Rabbotic – Fay Guan – Andy Garcia
For our final project, we wanted to make a game because we thought it was a guaranteed way of having long lasting and repeatable interaction. The idea behind this project was to combine the concept of board games with the concept of computer games. Originally, our idea was to have the player move a rabbit figurine on a physical board and track the movement on the computer screen with the goal of collecting carrots that were also displayed on the computer screen. However, after discussing with our professor, we decided to focus on the board game aspect and just add digital elements. This design would be more meaningful and achievable. We went with a very traditional board game concept like Candy Land with a path that had a start and an end and action tiles with additional instuctions. However, instead of having physical dice and action cards, they are both displayed on the computer screen.
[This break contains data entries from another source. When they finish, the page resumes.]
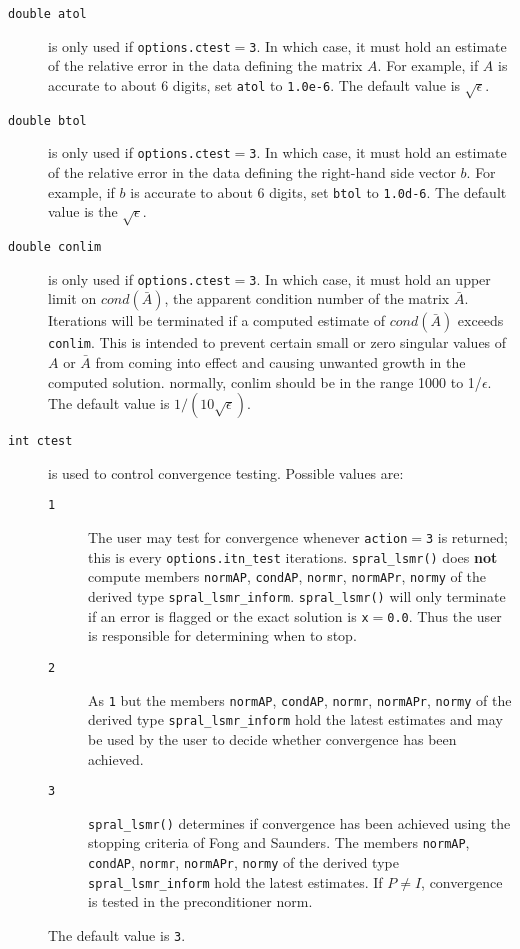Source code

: \begin{description}

\item[\texttt{double atol}] is only used if
   {\tt options.ctest}$ =${\tt 3}.
   In which case, it must hold an estimate of the relative error in the data
   defining the matrix $A$.  For example, if $A$ is accurate to about 6 digits,
   set {\tt atol} to {\tt 1.0e-6}. The default value is $\sqrt{\epsilon}$.

\item[\texttt{double btol}] is only used if
   {\tt options.ctest}$ =${\tt 3}.
   In which case, it must hold an estimate of the relative error in the data
   defining the right-hand side vector $b$.  For example, if $b$ is
   accurate to about 6 digits, set {\tt btol} to {\tt 1.0d-6}. The default value
   is the $\sqrt{\epsilon}$.


\item[\texttt{double conlim}] is only used if
   {\tt options.ctest}$ =${\tt 3}.
   In which case, it must hold an upper limit on $cond(\bar{A})$, the apparent
   condition number of the matrix $\bar{A}$. Iterations will be terminated 
   if a computed estimate of $cond(\bar{A})$ exceeds {\tt conlim}.
   This is intended to prevent certain small or
   zero singular values of $A$ or $\bar{A}$ from
   coming into effect and causing unwanted growth in the computed solution.
   normally, conlim should be in the range 1000 to 1/$\epsilon$.
   The default value is $1/(10\sqrt{\epsilon})$.

\item[\texttt{int ctest}] is used to control
   convergence testing. Possible values are:
   \begin{description}
   \item[\texttt{1}] The user may test for convergence whenever 
      {\tt action}$ = ${\tt 3} is returned; this is
      every {\tt options.itn\_test} iterations.
      {\tt spral\_lsmr()} does {\bf not} compute members
      {\tt normAP}, {\tt condAP}, {\tt normr}, {\tt normAPr}, {\tt normy}
      of the derived type {\tt spral\_lsmr\_inform}.
      {\tt spral\_lsmr()} will only terminate if an  error is flagged
      or the exact solution is {\tt x}$ = ${\tt 0.0}.
      Thus the user is responsible for determining when to stop.
   \item[\texttt{2}] As {\texttt 1} but the members
      {\tt normAP}, {\tt condAP}, {\tt normr}, {\tt normAPr}, {\tt normy}
      of the derived type {\tt spral\_lsmr\_inform} hold the latest estimates and
      may be used by the user to decide whether convergence has been achieved.
   \item[\texttt{3}] {\tt spral\_lsmr()} determines if convergence has been achieved
      using the stopping criteria of Fong and Saunders. The members
      {\tt normAP}, {\tt condAP}, {\tt normr}, {\tt normAPr}, {\tt normy}
      of the derived type {\tt spral\_lsmr\_inform} hold the latest estimates.
      If $P \neq I$,  convergence is tested in the
      preconditioner norm.
   \end{description}
   The default value is {\tt 3}.


\end{description}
To achieve our idea, our teacher suggested we use copper tape to create “buttons” for the rabbit figurine to step on. Before we had the physical board set up, I used a button to test my code. While working on the code, I came across a lot of problems and had to ask for a lot of help. The process took much longer than originally anticipated and we didn’t have a game to present during user testing. The code turned out to be much more complicated than we originally thought so we had to make our game simpler as well. The game was originally supposed to be a two-player game but after realizing we had to track the position of the rabbit, we decided to make it a one-player game with an inspiring message. This would allow us to present a finished project on time. I mostly worked on the code, while Sandra worked on building the board. The teacher designed the board for us with laser cutting. Sandra found a rabbit figurine to 3D print, did all the copper tape and soldering, and put together a box to put the wiring inside.
Our final board game with the rabbit figurine looked like this:
In the code, I designed a start screen as shown below. We had a key press to start the game at first but it didn’t always work so we just used a mouse press in the end. Once the player clicks the screen, a dice is shown with a randomized number of dots between 1 and 3. Our dice doesn’t go up to six like normal dice because our board game is smaller and we didn’t want the game to end too quickly.
If the player lands on a normal tile, the screen below is shown:
If the player lands on a tile with copper tape, one of two screens is shown that makes the player either move forward or back one space. We only had the player move on space to avoid touching another tile with copper tape.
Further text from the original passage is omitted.